The driver's door was bashed in to the point that I couldn't roll down the window, yet the car still drove fine. I was able to still drive the car until I sold it to a young man who planned on doing the necessary body repairs himself (a new front fender & driver's door), as the Prizm still rode and drove fine.
When I was hit, and was spinning across the pike during afternoon rush hour, I was sure I was going to die, however other than a sore neck and back, I suffered no serious injuries. Folks can say what they will about these cars, but the little Prizm saved my life. It was a fantastic little car, and definitely was NOT made out of tin.
You can rest a bit easy vs the rapid fire import defense mechanism. Domestics have lighter sheet metal on most for the fuel savings. They have air bags too. The bodies may not last as long as the past. I garage mine anyway.
Battery life depends on a lot of things; some which can be controlled, others that can't.
First of all, and this is an easy thing - keep the contacts cleaned and lubed. I always keep a thin layer of oil on the contacts. This ensures there's good connections and the battery is optimally charged.
Secondly, weather plays a big role. I used to live on the east coast. The severe swings in weather are bad for batteries. So batteries didn't last as long there. Cold weather in particular kills batteries. I now live in California where the weather is around 65-70 year-round. It's not uncommon for batteries to last a long time. In fact, last year I had to watch my neighbor's house while they were gone on an extended stay overseas. One of the things I did was start their truck every week to keep the battery charged, etc etc. The battery in that thing was from 1998! Only reason I know this was because the battery actually died the 4th or 5th week I started the truck. At that point the battery was 13 years old!

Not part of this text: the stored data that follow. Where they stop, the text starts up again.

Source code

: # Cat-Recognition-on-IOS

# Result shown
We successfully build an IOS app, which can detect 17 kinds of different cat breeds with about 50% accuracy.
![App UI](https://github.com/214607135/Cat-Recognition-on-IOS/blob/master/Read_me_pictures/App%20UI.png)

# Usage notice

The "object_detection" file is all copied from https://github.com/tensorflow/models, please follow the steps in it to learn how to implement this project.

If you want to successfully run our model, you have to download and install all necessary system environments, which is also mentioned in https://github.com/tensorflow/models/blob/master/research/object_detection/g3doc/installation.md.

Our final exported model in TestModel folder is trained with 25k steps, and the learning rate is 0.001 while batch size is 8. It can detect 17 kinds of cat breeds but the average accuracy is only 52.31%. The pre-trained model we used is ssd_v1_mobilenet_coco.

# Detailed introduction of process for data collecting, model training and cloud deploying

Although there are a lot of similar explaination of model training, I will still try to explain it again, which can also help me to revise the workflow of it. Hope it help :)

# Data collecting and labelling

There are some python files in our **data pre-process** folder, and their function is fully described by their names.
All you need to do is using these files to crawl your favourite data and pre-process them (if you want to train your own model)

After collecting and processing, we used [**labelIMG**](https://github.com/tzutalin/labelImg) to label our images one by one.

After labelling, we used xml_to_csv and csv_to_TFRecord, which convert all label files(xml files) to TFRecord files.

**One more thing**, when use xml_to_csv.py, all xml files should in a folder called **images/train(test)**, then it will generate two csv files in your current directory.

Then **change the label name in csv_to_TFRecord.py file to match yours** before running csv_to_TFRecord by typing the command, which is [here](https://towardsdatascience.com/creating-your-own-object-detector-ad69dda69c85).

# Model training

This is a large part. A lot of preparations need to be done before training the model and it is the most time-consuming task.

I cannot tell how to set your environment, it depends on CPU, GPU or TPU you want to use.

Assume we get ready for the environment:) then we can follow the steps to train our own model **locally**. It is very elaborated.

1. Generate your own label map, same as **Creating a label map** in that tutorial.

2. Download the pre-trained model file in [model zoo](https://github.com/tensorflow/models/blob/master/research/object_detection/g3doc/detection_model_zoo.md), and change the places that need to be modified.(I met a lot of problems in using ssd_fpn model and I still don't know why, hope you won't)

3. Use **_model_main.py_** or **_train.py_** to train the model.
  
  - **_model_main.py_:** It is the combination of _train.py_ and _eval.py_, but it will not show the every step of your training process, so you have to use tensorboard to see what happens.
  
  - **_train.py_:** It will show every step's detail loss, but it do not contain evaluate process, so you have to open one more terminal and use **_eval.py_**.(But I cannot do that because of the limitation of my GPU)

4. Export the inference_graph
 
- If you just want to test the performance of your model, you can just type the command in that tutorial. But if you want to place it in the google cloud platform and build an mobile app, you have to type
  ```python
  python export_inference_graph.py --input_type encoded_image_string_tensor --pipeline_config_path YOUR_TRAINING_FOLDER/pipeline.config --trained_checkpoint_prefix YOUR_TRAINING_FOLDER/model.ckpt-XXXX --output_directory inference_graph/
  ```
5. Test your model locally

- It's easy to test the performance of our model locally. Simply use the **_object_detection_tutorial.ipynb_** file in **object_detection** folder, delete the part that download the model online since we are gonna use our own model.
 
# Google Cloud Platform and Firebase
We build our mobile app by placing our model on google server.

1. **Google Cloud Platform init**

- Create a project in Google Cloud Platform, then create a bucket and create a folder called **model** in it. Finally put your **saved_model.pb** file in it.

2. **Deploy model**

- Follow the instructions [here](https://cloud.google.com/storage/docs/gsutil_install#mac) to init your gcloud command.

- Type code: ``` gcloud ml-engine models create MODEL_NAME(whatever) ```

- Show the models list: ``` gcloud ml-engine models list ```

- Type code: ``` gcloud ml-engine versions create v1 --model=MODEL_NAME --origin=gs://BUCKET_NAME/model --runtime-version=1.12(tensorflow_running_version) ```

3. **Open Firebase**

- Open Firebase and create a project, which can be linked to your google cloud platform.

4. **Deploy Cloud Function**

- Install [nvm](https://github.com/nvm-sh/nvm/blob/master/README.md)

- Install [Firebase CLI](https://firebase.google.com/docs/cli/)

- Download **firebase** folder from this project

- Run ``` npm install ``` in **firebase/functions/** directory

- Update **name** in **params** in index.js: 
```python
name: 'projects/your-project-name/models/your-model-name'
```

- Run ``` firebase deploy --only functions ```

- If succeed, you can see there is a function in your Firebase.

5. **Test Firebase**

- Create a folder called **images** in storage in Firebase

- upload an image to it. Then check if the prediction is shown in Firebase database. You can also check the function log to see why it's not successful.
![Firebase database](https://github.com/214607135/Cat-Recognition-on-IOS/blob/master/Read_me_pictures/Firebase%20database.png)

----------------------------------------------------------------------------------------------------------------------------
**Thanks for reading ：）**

I've consecutively owned 3 trucks in the past 26 years; 2 Fords and 1 Toyota. None were any more or less reliable than the others. All well maintained, used in SW & Western US, on & off road. I'm still with the 11 year old Toyota, but it has not been without costly issues. QC issues are plentiful all around, and in today's world, parts sourcing is global for every manufacturer, regardless of final assembly location.
IMHO, no 1/2 ton truck of the last decade can take the punishment of what was produced in the not so distant past. For various reasons, they've become too much like cars and less like what I define as a truck.
1976 Ford F-150 Custom 4x4 HD suspension (custom order).
1986 Ford F-250 XLT 4x4 with 1-ton axles (custom order).
2001 Toyota Tacoma XTracab SR5 4x4 TRD Off-Road pkg.
My best friend's Toyota required a new battery after two years. The entire car was worn out and replaced (by a new GM) after four years. I really don't see how that can be called "reliable" by any stretch of the imagination.
Best investment again is around 30 dollars for a 3 amp battery maintainer. I have 5 cars, and 2 are show cars. I have my plug at the grille and never open the hoods. Gas is high, and to turn a car on once a week is actually a waste. Unless you are running synthetic, the standard oil gathers moisture on each cold start. I take my cars out every 3 weeks, driving them. Keeps the seals from drying out, causing leaks, prevents flat spotting the tires, and car is fully warmed to keep moisture out of the oil. And dries out the exhaust. If you get 6-7 years using a maintainer, I recommend buying a new battery. 13 years I have never heard of!!
I do not oil my batteries; I use battery grease or even Vaseline. I like Battery Tender maintainers. Use them on my boat and my HD Night Train. On motorcycles I buy the 1.5 amp version and hide the pigtail quick connect. The connector has a cover to keep water out when you drive your vehicles. Make sure it says maintainer, not charger when you intend to plug in round the clock. My batteries are always at 100 percent. Pull the connector and start your vehicle.